Nedenleri farklı olsa da daha önce Jenotyellerin kapatılması da bir geri adım olarak değerlendirilmelidir. Jenotyellerin kapatılması isteğinin bizzat Jenotyeller tarafından dile getirilmesi ilginçtir. Jenotyel yöneticileri Jenotyellerin varlığının kadın çalışmasını daralttığı, çünkü partinin geri kalanının kadın çalışmasından uzaklaşarak bütün sorumluluğu yalnızca Jenotyellere bıraktığı, bu nedenle Jenotyellerin dağıtılarak, özel kadın kurumu yerine bütün parti örgütlerinin kadın komisyonlarının örgütlenmesi gerektiği bir yolla kadın çalışmasının bütün partiye mal edileceğini öne sürdüler. Bunun üzerine Jenotyeller kapatıldı. Fakat Jenotyellerin yerine ‘kadın örgütleyicileri’ adı altında kurulan örgütlenmeler söz konusu olsa da, iddia edildiği gibi kadın çalışması partinin tümüne mal edilememiştir.

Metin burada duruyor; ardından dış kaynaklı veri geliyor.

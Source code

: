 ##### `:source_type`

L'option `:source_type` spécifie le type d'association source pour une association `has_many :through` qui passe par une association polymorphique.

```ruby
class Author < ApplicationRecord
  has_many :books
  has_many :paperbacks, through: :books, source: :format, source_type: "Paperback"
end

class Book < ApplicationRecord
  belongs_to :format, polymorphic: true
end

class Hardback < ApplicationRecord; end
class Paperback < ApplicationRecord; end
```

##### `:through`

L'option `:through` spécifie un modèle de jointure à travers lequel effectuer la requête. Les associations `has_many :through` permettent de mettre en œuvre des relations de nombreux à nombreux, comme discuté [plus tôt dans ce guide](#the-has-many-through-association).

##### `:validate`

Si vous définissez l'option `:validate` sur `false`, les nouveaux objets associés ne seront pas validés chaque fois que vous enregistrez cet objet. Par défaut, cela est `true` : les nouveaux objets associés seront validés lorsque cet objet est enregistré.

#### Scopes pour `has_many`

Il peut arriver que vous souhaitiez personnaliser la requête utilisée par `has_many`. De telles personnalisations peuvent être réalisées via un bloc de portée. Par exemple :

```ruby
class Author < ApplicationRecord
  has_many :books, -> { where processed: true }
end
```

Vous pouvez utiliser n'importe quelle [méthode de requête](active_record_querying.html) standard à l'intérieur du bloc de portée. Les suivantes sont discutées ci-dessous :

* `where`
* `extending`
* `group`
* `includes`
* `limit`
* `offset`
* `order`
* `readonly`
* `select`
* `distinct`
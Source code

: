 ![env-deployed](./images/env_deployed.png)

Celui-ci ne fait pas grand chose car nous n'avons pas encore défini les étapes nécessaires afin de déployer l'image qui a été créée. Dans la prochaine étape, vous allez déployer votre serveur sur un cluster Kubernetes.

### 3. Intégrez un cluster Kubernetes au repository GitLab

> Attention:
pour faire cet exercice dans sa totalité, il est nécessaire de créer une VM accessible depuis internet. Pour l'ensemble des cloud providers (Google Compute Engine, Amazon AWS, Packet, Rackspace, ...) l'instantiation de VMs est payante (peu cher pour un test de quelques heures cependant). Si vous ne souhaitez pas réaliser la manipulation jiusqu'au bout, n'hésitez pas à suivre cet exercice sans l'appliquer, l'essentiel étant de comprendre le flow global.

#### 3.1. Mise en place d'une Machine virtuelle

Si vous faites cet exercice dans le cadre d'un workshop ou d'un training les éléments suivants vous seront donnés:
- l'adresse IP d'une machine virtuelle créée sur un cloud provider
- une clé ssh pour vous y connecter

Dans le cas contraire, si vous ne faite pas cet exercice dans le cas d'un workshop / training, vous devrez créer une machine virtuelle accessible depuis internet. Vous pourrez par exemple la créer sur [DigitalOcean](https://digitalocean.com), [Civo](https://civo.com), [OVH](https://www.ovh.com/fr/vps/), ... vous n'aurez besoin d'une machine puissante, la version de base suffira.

Genel tablosunu çizmeye çalıştığımız Sovyetler Birliği’nde kadının yaşadığı gelişim hiçbir biçimde inkar edilemez. Fakat 1970’lerde yüzde 44’lük oranıyla en fazla mühendise sahip olan ülkenin Sovyetler Birliği olması ya da yükseköğretim veya orta öğretime sahip teknik elemanların yüzde 59’un kadın olması, her 100 erkeğe karşılık, 86 kadının ekonomist ve planlamacı olarak çalışması sosyalizmin kadına kazandırdıklarıdır.